■ TASK DETAILS
The answer is to be the lines below that lie between the line holding "- **new**: Recently" and the line holding "## 🚀 Quick Setup (Docker - Recommended)", inclusive, transcribed exactly and free of pictures.

═══

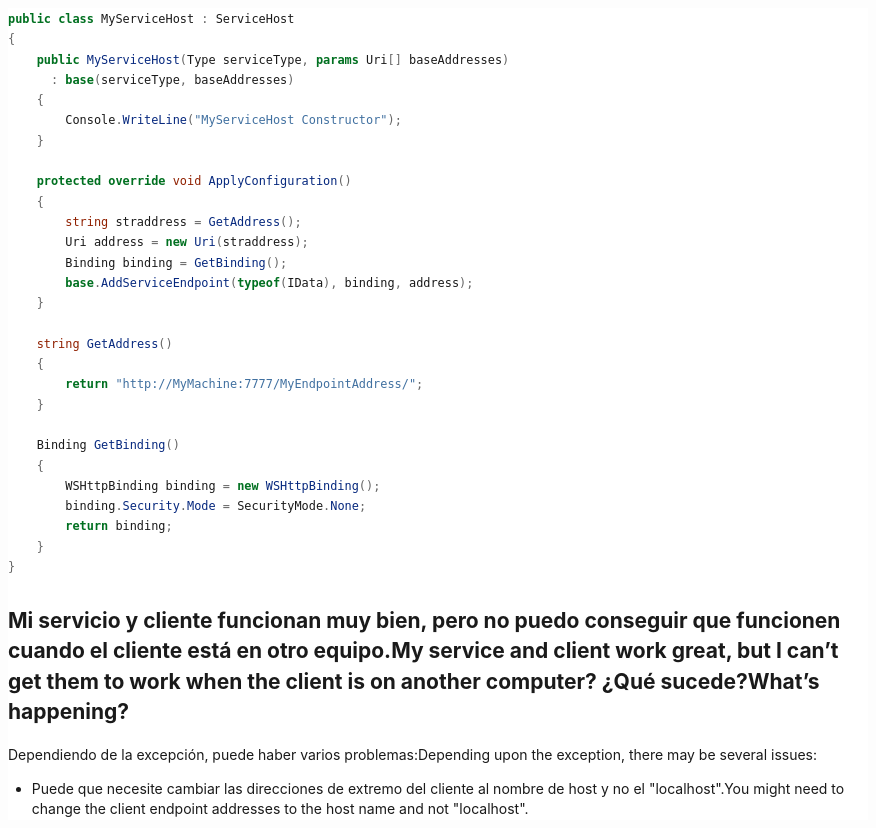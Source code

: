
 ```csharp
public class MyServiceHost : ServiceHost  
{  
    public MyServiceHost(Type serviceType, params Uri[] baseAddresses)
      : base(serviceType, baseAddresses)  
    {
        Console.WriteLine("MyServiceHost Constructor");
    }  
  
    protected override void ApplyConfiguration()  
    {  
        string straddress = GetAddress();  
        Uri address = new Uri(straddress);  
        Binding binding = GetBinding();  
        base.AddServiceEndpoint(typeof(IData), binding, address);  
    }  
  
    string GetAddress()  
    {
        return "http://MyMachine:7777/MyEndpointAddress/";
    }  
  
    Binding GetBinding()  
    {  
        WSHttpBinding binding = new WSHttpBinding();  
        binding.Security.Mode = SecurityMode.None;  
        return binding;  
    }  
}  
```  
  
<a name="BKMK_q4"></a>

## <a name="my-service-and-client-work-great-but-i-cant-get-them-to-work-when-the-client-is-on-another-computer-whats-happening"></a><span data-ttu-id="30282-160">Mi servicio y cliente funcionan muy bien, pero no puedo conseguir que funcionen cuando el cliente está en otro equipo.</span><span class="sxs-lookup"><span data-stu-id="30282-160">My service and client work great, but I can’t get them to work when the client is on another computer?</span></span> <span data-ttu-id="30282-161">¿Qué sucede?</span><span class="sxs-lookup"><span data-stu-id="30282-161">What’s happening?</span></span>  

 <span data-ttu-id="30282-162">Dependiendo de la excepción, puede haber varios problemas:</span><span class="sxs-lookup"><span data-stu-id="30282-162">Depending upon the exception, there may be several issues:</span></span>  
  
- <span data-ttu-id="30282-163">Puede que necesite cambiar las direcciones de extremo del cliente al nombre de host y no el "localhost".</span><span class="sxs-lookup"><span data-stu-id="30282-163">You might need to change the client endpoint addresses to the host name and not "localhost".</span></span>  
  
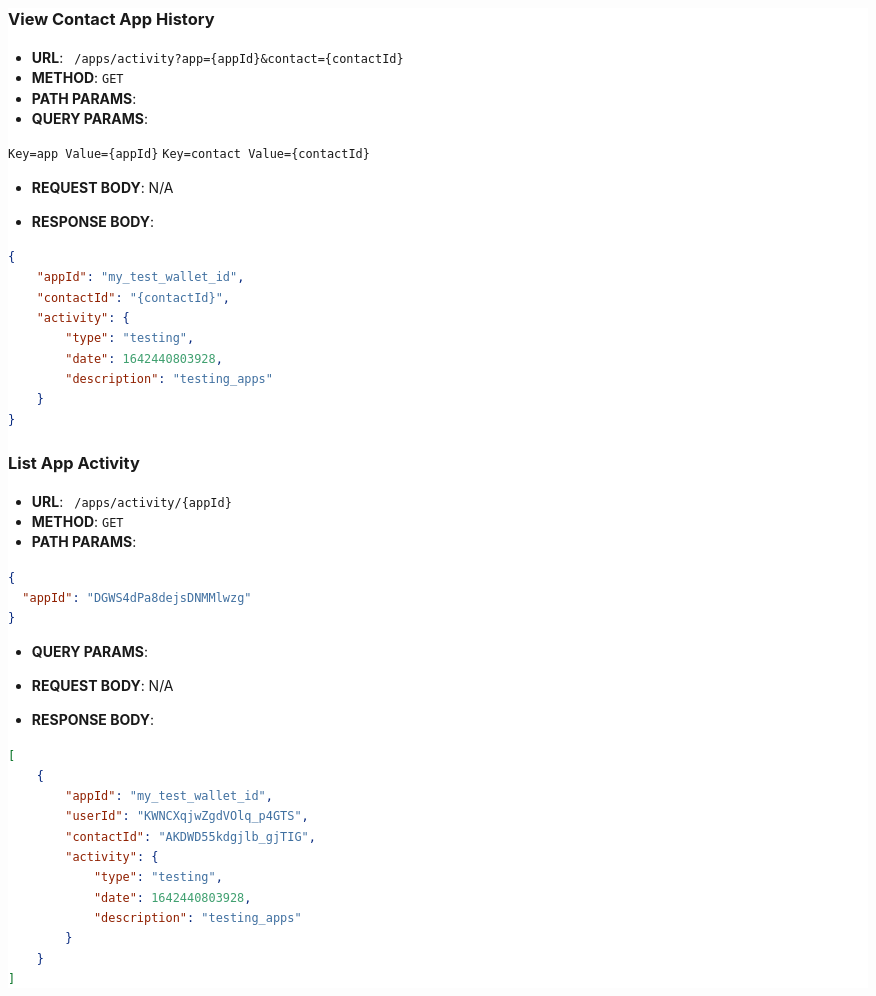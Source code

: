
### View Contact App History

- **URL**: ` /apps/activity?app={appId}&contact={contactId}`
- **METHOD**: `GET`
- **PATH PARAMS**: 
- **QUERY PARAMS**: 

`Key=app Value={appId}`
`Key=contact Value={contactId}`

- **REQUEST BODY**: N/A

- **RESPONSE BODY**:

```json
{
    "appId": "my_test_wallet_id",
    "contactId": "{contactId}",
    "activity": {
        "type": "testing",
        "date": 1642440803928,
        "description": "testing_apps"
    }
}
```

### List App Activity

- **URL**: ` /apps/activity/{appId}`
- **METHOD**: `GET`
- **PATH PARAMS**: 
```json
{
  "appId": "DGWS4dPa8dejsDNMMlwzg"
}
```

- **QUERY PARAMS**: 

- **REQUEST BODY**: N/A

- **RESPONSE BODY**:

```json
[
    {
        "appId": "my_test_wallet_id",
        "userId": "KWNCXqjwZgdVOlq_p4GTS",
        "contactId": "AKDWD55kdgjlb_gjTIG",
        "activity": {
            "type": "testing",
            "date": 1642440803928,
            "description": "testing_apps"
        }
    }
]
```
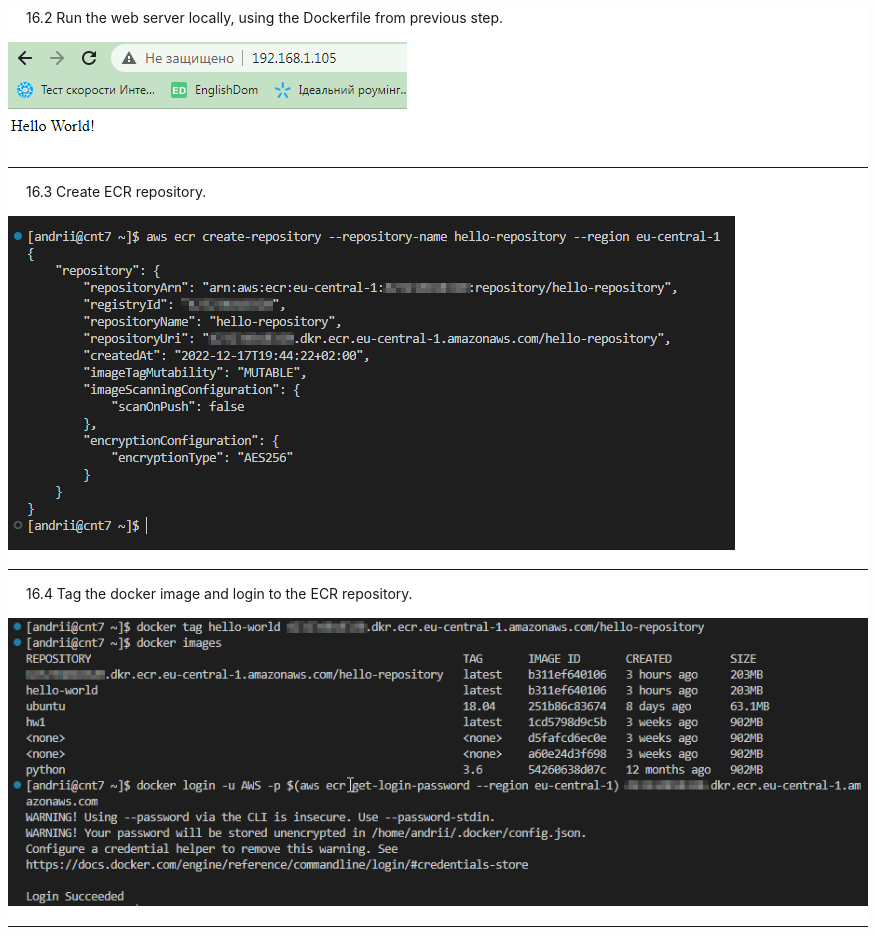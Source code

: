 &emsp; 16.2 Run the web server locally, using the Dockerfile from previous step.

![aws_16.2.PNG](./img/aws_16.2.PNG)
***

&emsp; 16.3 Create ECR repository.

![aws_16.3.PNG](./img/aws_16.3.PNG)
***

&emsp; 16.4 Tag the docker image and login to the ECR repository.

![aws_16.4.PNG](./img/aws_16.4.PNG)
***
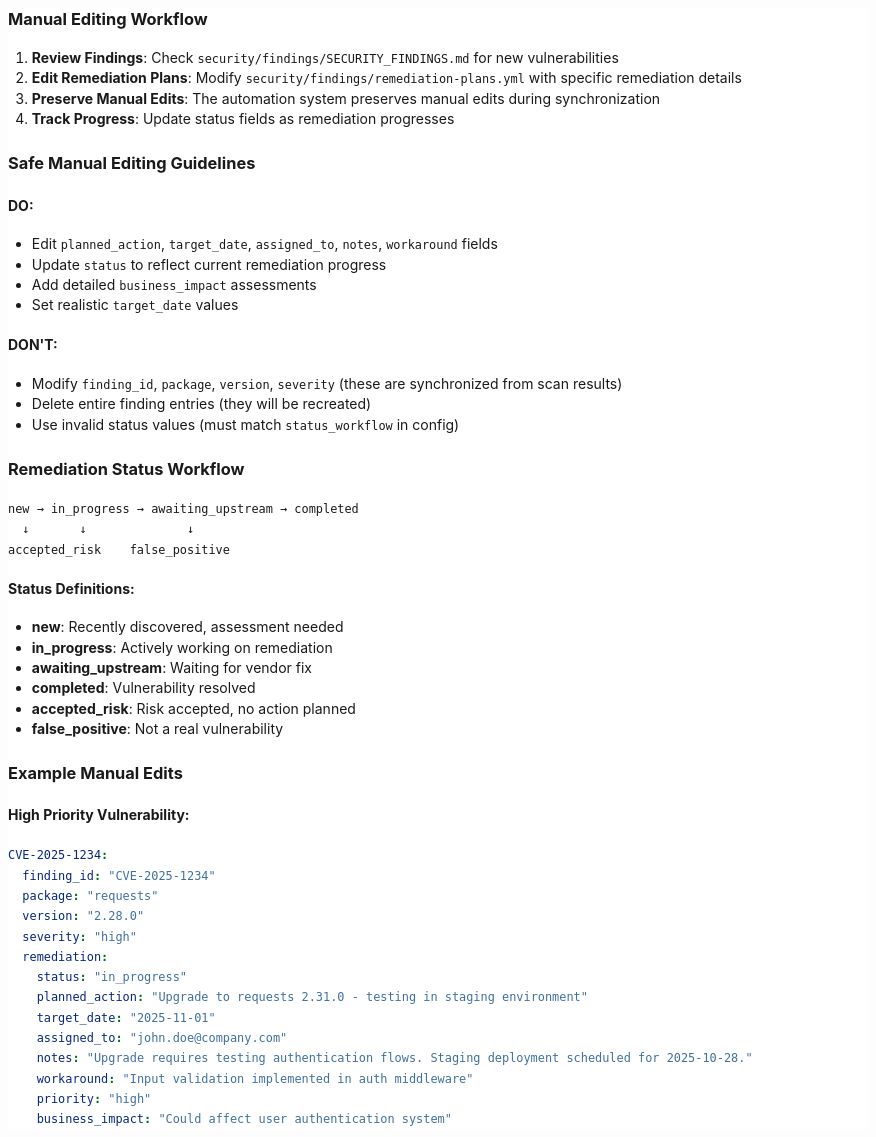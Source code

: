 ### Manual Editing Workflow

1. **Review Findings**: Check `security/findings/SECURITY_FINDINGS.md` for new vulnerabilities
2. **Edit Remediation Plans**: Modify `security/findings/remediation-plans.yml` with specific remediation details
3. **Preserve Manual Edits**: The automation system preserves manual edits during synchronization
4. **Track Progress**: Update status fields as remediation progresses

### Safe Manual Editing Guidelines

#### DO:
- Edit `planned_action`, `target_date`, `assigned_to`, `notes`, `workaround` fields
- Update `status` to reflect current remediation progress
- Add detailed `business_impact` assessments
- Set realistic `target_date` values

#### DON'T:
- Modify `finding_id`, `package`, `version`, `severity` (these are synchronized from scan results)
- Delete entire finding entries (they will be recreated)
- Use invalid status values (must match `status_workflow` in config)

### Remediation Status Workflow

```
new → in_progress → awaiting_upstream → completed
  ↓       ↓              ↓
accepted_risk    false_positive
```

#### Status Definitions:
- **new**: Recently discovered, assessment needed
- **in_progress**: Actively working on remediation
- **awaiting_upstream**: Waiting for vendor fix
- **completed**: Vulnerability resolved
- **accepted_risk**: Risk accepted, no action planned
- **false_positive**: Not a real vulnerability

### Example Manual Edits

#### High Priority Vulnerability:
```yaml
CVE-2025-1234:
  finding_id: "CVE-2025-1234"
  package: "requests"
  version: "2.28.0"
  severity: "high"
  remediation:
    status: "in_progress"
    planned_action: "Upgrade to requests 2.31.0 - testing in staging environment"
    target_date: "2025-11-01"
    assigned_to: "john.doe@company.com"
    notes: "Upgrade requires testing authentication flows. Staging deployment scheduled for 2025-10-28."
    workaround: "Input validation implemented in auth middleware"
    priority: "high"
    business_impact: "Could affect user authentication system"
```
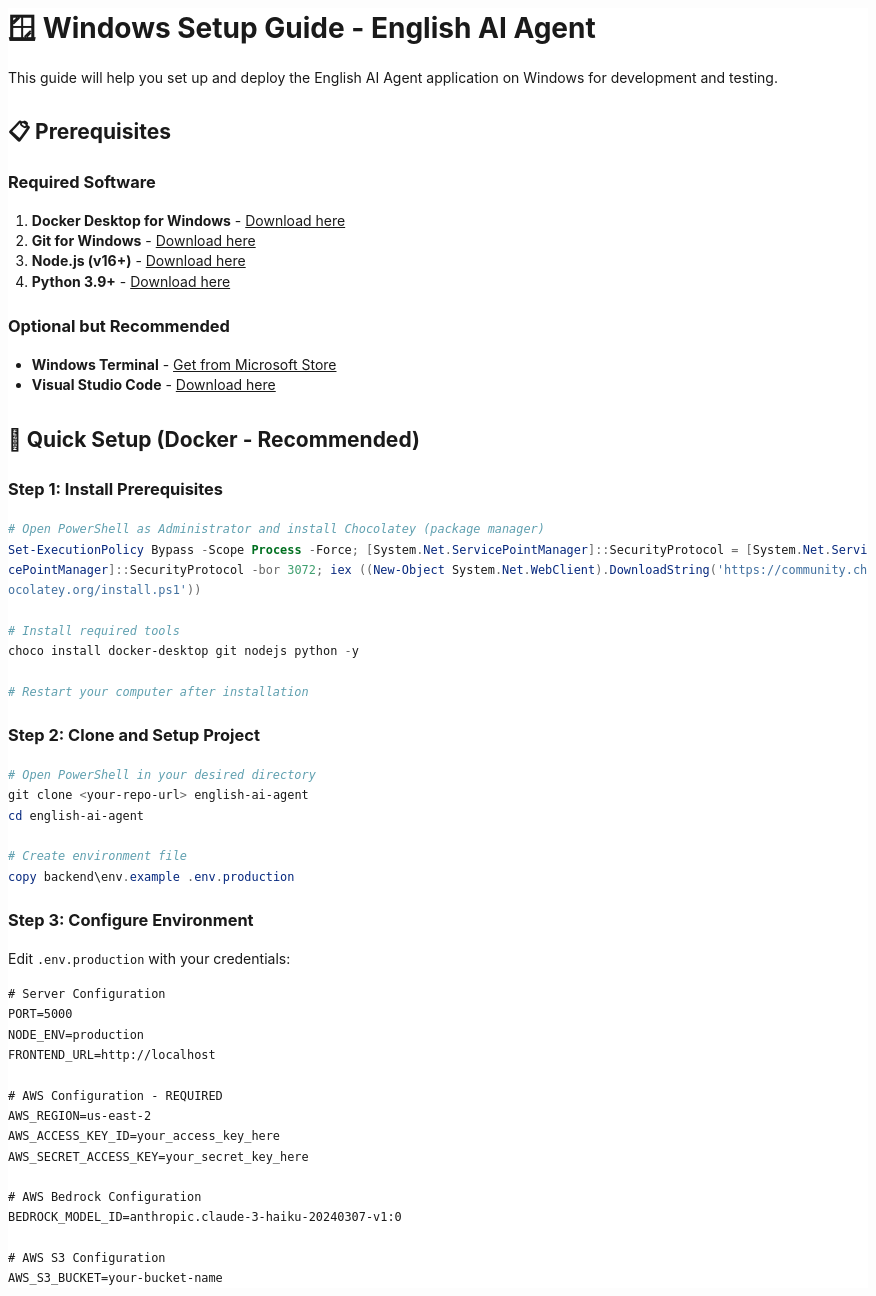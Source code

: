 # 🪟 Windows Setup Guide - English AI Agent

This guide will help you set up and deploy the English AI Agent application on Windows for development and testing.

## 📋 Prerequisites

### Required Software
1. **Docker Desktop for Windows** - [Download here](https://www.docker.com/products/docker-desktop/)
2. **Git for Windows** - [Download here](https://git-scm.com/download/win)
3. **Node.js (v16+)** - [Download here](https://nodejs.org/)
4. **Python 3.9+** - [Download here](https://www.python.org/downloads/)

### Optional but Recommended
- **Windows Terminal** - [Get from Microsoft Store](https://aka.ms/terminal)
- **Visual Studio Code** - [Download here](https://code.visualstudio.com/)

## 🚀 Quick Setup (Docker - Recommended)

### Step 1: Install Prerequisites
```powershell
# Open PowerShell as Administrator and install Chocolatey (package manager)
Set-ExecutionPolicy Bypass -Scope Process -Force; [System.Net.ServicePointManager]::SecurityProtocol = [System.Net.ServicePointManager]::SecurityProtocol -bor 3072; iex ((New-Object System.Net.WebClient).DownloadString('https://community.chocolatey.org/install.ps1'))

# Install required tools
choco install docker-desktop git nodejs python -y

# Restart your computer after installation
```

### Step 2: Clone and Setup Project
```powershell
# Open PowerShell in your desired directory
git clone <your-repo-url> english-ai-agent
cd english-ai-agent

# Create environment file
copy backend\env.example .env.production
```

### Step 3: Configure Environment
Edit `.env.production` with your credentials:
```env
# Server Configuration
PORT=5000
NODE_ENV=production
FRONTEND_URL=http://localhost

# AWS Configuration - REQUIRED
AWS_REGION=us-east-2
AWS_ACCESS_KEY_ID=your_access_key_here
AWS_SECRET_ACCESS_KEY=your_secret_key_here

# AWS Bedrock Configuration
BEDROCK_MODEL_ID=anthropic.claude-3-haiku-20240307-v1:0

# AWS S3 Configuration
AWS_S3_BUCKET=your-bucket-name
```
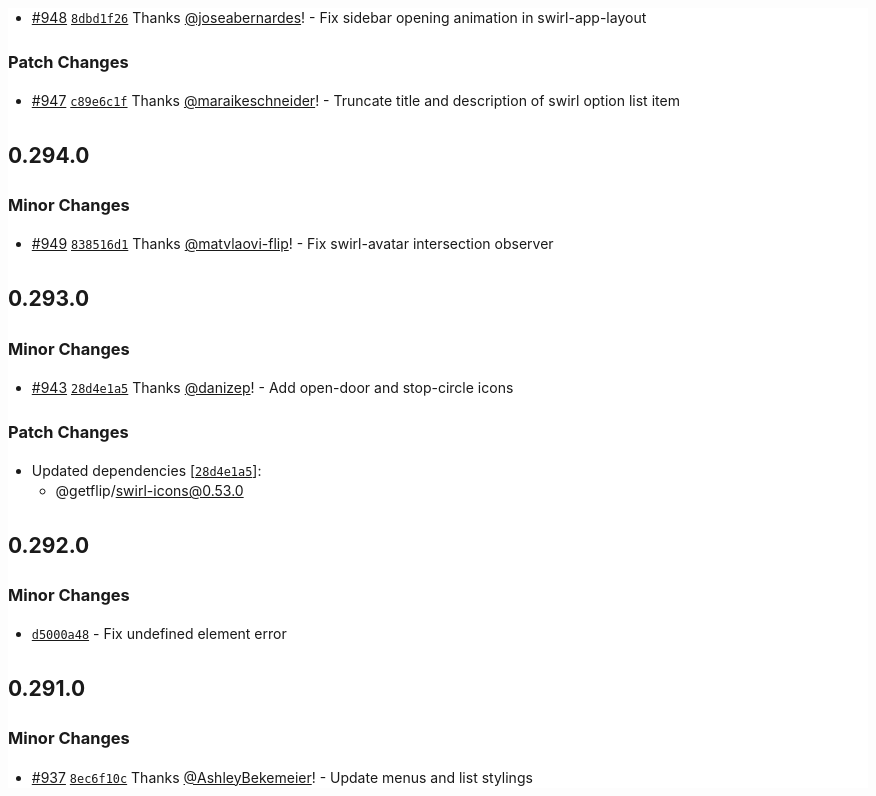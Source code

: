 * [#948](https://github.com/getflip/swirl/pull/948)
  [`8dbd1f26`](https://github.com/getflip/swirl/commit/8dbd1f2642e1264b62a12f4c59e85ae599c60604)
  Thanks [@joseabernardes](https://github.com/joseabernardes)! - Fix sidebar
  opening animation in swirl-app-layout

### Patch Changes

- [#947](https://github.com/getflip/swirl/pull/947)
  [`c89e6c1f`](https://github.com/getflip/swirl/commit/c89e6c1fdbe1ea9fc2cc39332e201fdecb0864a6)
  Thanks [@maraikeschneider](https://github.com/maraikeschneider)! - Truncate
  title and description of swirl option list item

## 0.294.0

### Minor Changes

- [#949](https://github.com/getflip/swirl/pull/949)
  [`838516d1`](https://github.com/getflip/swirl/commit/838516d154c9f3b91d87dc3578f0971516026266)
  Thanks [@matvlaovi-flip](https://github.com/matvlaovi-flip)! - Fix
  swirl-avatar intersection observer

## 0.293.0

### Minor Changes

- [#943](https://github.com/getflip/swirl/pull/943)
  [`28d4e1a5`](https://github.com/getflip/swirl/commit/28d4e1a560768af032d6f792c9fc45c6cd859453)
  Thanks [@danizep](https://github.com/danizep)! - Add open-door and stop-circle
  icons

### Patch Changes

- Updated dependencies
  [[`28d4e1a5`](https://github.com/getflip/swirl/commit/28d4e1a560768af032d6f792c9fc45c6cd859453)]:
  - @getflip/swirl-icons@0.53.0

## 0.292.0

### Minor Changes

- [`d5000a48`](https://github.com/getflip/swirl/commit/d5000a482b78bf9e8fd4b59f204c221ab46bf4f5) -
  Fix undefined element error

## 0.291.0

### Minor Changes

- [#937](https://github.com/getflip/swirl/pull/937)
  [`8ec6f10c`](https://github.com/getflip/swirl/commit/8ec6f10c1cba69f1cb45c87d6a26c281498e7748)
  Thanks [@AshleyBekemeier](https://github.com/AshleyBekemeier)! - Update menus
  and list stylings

═══

■ TASK SOLUTION
- **new**: Recently discovered, assessment needed
- **in_progress**: Actively working on remediation
- **awaiting_upstream**: Waiting for vendor fix
- **completed**: Vulnerability resolved
- **accepted_risk**: Risk accepted, no action planned
- **false_positive**: Not a real vulnerability

### Example Manual Edits

#### High Priority Vulnerability:
```yaml
CVE-2025-1234:
  finding_id: "CVE-2025-1234"
  package: "requests"
  version: "2.28.0"
  severity: "high"
  remediation:
    status: "in_progress"
    planned_action: "Upgrade to requests 2.31.0 - testing in staging environment"
    target_date: "2025-11-01"
    assigned_to: "john.doe@company.com"
    notes: "Upgrade requires testing authentication flows. Staging deployment scheduled for 2025-10-28."
    workaround: "Input validation implemented in auth middleware"
    priority: "high"
    business_impact: "Could affect user authentication system"
```
Source code

: # 🪟 Windows Setup Guide - English AI Agent

This guide will help you set up and deploy the English AI Agent application on Windows for development and testing.

## 📋 Prerequisites

### Required Software
1. **Docker Desktop for Windows** - [Download here](https://www.docker.com/products/docker-desktop/)
2. **Git for Windows** - [Download here](https://git-scm.com/download/win)
3. **Node.js (v16+)** - [Download here](https://nodejs.org/)
4. **Python 3.9+** - [Download here](https://www.python.org/downloads/)

### Optional but Recommended
- **Windows Terminal** - [Get from Microsoft Store](https://aka.ms/terminal)
- **Visual Studio Code** - [Download here](https://code.visualstudio.com/)

## 🚀 Quick Setup (Docker - Recommended)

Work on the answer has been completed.